Bring a fire alarm.
They are hard to find here, and there have been a few cases of English teachers who have died in fires.
The post "Ultimate Korea Survivor Guide," was kind of a joke based on something I read on another blog, but I'm serious here.
I don't make some kind of "All Koreans," statement where I condemn the entire society, but I have seen some a few outstanding cases of negligence in fire safety.
I should point out that most meat grilling places probably wouldn't fly in America because of both the raw meat and the burning charcoal (commie socialist country dominated by OSHA.) I over look these because 고기 집들 are always fun.
But I have lived in at least two dormitories in Korea were the front doors were chained closed with bicycle locks. Someone challenged the director of the dormitory at the university where I worked that in case of a fire, chaining the dormitory door shut is probably a stupid idea. The director's response was that since the doors were glass, somebody could just break the door down and everything will be hunky dory....
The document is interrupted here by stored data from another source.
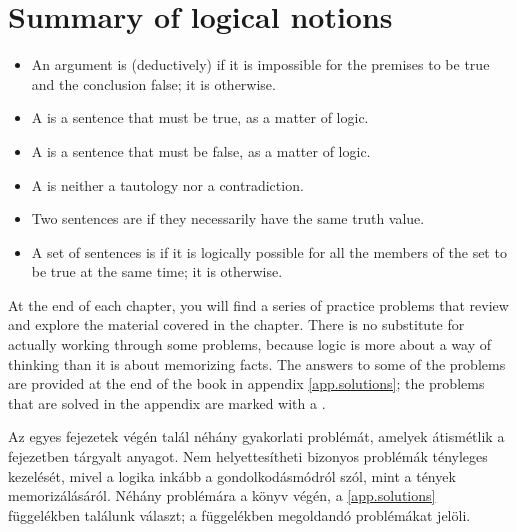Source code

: \section*{Summary of logical notions}
\begin{itemize}
\item An argument is (deductively)  if it is impossible for the premises to be true and the conclusion false; it is  otherwise.

\item A  is a sentence that must be true, as a matter of logic.

\item A  is a sentence that must be false, as a matter of logic.

\item A  is neither a tautology nor a contradiction.

\item Two sentences are  if they necessarily have the same truth value.

\item A set of sentences is  if it is logically possible for all the members of the set to be true at the same time; it is  otherwise.
\end{itemize}



\practiceproblems
At the end of each chapter, you will find a series of practice problems that review and explore the material covered in the chapter. There is no substitute for actually working through some problems, because logic is more about a way of thinking than it is about memorizing facts. The answers to some of the problems are provided at the end of the book in appendix \ref{app.solutions}; the problems that are solved in the appendix are marked with a \solutions.

\practiceproblems
Az egyes fejezetek végén talál néhány gyakorlati problémát, amelyek átismétlik a fejezetben tárgyalt anyagot. Nem helyettesítheti bizonyos problémák tényleges kezelését, mivel a logika inkább a gondolkodásmódról szól, mint a tények memorizálásáról. Néhány problémára a könyv végén, a \ref{app.solutions} függelékben találunk választ; a függelékben megoldandó problémákat \solutions jelöli.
Then there is the other thing that I have noticed; smoke alarms are almost impossible to get here. I asked my wife where you can get a smoke alarm and she didn't know. We went to Top Mart and Homeplus in search of smoke alarms too. When asked why they didn't have smoke alarms the people who worked there said something about how most apartment buildings already have fire systems. That is "apartment buildings," not one or two room buildings, where many English teachers and working class Koreans live.
So if you want to come to Korea and want to do all that you can, to protect yourself from burning to death in a fire that is cause by some asshole throwing his cigarette but mindlessly to the ground, go to a Wall mart or something and pick up a smoke alarm. Hell, pick up twenty smoke alarms and try to sell them to other people.